Among the records that follow, how many lines contain the word "gens"? Give the number and no other words.

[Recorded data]
————————
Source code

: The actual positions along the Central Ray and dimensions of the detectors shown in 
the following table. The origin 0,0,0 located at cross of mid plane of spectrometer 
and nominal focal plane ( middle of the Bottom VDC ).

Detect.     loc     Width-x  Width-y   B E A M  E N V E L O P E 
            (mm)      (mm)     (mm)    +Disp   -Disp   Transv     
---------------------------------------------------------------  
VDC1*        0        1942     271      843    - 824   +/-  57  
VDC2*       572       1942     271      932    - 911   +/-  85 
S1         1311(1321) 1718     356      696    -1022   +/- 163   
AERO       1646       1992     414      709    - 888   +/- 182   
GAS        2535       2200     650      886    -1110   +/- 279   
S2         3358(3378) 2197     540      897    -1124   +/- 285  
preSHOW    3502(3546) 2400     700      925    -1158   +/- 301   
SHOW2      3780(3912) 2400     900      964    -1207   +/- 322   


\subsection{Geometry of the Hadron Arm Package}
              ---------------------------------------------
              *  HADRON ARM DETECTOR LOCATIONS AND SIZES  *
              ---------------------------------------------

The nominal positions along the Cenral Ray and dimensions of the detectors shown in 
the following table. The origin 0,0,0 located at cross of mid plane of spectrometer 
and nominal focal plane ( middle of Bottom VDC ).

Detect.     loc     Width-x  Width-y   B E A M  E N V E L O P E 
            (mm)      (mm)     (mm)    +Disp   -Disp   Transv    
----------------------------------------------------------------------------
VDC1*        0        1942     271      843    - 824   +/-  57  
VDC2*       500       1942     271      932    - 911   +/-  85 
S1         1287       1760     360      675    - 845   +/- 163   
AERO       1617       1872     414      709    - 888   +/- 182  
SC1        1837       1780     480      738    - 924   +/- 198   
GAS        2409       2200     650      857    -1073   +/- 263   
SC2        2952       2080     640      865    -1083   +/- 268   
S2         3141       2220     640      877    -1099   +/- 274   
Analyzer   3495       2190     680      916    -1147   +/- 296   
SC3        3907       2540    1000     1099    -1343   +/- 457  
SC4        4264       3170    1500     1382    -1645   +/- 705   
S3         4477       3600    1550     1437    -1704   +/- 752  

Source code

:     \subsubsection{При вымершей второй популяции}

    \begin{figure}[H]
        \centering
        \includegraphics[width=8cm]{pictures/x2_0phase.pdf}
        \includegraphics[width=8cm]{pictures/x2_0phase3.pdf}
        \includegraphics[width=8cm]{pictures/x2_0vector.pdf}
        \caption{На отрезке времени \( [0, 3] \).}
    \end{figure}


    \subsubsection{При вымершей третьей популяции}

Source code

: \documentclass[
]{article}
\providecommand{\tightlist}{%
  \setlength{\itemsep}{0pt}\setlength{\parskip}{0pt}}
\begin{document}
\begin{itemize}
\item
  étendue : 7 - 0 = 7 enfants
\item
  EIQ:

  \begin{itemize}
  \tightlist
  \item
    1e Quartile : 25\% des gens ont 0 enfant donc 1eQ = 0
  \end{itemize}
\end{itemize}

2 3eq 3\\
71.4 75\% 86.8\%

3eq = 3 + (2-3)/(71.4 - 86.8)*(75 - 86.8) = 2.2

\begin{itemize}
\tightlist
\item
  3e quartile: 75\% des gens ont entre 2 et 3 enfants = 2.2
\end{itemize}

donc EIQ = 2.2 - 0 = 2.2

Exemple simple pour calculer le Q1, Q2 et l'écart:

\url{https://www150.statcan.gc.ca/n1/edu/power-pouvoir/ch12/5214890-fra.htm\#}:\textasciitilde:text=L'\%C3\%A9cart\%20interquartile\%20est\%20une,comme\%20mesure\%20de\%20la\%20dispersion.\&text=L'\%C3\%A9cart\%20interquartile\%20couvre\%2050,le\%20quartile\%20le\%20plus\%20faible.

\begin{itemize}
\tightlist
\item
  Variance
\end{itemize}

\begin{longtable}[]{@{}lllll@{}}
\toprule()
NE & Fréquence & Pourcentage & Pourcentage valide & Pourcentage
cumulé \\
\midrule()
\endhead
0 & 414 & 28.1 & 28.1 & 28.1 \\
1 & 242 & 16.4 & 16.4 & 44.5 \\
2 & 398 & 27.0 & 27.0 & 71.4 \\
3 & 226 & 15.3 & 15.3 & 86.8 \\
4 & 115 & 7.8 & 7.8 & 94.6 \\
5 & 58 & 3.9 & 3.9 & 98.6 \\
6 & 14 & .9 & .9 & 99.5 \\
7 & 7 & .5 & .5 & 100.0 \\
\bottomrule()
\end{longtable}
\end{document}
————————
**Answer box:** 2